HSP objects inherit all the useful methods from RangeI/SeqFeatureI/FeaturePair,
but provide an additional set of attributes (score, bits, percent, P, match,
positive, length, querySeq, sbjctSeq, homologySeq) that should be familiar to
anyone who has seen a blast report.
For lazy/efficient coders, two-letter abbreviations are available for the
attributes with long names (qs, ss, hs). Ranges of the aligned sequences in
query/subject and other information (like seqname) are stored
in SeqFeature objects (i.e.: $hsp-Equery, $hsp-Esubject which is equal to
$hsp-Efeature1, $hsp-Efeature2). querySeq, sbjctSeq and homologySeq do only
contain the alignment sequences from the blast report.
$hsp->score;
$hsp->bits;
$hsp->percent;
$hsp->P;
$hsp->match;
$hsp->positive;
$hsp->length;
$hsp->querySeq; $hsp->qs;
$hsp->sbjctSeq; $hsp->ss;
$hsp->homologySeq; $hsp->hs;
$hsp->query->start;
$hsp->query->end;
$hsp->query->seqname;
$hsp->subject->primary_tag; # "similarity"

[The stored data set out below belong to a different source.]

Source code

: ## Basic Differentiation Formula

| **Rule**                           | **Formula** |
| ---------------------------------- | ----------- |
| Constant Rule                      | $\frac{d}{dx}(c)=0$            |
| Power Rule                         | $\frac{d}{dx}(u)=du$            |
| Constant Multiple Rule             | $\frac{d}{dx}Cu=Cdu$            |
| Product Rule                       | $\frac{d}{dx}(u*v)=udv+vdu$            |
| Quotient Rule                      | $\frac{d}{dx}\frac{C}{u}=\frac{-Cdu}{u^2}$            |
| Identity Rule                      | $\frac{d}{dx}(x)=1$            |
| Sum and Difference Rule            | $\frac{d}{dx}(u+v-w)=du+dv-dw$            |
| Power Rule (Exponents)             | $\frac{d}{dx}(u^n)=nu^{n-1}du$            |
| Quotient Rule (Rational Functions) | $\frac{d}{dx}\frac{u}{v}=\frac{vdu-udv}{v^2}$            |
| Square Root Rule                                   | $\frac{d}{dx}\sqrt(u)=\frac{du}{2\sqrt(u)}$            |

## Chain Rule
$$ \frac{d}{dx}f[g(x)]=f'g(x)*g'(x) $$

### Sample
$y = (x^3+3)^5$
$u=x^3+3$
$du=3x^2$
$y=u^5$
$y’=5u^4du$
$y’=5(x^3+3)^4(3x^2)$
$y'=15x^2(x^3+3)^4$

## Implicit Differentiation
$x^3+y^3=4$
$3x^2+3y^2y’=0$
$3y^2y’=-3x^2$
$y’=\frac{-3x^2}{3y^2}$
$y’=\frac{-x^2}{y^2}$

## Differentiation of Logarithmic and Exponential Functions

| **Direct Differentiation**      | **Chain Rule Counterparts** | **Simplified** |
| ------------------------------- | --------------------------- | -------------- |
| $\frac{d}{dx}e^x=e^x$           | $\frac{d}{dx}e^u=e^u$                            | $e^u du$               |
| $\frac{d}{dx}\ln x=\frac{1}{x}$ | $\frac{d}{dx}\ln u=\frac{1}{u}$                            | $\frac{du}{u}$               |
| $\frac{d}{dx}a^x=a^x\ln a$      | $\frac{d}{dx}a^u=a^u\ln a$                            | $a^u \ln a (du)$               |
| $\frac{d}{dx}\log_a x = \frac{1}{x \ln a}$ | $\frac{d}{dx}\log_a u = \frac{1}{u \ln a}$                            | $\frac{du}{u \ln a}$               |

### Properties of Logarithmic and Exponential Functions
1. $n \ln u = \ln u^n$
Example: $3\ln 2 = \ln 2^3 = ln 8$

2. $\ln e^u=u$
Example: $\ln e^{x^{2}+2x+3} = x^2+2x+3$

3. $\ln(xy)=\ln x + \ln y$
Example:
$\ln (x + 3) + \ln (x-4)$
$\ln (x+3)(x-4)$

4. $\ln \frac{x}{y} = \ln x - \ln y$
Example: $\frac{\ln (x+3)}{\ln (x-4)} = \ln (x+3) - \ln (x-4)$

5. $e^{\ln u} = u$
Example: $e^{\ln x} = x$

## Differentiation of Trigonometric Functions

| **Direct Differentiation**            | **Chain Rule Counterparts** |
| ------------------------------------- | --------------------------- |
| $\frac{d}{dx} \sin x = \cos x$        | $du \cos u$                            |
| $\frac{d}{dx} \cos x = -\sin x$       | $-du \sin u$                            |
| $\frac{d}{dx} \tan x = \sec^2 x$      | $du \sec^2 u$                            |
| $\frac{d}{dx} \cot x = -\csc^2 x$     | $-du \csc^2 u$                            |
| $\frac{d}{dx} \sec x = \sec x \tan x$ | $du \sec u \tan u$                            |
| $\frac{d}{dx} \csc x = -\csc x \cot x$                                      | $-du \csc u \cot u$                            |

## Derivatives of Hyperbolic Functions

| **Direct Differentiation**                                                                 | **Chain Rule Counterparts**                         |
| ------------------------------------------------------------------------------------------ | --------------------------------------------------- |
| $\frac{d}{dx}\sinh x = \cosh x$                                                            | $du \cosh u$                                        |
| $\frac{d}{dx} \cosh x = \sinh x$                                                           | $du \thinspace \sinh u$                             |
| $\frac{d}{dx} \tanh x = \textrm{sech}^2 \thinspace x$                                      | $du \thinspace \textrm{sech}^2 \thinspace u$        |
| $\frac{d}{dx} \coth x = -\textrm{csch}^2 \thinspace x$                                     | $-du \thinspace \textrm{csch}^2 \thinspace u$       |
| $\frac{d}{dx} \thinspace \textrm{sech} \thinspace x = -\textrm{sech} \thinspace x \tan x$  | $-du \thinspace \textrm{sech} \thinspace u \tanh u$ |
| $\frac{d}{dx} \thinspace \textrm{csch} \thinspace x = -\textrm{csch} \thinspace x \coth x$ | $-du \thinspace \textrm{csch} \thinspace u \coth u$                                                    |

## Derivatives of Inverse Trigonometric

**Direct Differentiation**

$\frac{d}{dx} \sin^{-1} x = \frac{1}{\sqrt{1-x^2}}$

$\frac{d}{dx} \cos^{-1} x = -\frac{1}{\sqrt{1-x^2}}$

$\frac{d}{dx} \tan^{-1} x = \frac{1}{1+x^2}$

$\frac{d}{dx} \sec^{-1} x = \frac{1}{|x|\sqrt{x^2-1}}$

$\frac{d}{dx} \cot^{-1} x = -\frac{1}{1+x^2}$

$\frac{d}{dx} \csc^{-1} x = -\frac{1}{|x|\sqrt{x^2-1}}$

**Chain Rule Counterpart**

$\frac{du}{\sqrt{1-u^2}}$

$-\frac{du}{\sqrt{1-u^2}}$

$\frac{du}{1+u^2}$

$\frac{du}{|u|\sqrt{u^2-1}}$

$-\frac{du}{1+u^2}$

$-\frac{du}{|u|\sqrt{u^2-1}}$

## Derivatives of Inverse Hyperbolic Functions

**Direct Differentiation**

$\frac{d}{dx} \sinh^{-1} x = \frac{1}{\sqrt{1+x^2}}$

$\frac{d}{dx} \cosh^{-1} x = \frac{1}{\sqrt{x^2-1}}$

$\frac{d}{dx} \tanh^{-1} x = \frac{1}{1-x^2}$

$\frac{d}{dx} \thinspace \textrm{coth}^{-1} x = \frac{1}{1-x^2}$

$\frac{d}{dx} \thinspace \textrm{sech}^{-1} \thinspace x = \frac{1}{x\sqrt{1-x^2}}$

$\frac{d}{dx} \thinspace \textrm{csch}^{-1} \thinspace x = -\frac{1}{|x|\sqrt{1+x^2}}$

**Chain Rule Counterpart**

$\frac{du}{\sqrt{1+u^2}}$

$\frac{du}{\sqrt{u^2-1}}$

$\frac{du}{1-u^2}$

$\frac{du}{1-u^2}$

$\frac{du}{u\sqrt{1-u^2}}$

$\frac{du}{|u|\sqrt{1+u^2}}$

$hsp->subject->source_tag; # "BLAST"
$hsp->subject->start;
$hsp->subject->end;
...
"$hsp"; # overloaded for query->start..query->end bits
I've included a little bit of overloading for double quote variable
interpolation convenience. A subject will return its name and an HSP will
return its query-Estart, query-Eend, and bits in the alignment. Feel free
to modify this to whatever is most frequently used by you.
So a very simple look into a BLAST report might look like this.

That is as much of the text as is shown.